=== PROBLEM DETAILS ===
Could the data below be retyped exactly, without its pictures?
|---|
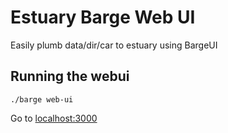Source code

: # Estuary Barge Web UI

Easily plumb data/dir/car to estuary using BargeUI

## Running the webui
```
./barge web-ui
```

Go to [localhost:3000](http://localhost:3000)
|---|
=== EXPECTED OUTPUT ===
Source code

: # Estuary Barge Web UI

Easily plumb data/dir/car to estuary using BargeUI

## Running the webui
```
./barge web-ui
```

Go to [localhost:3000](http://localhost:3000)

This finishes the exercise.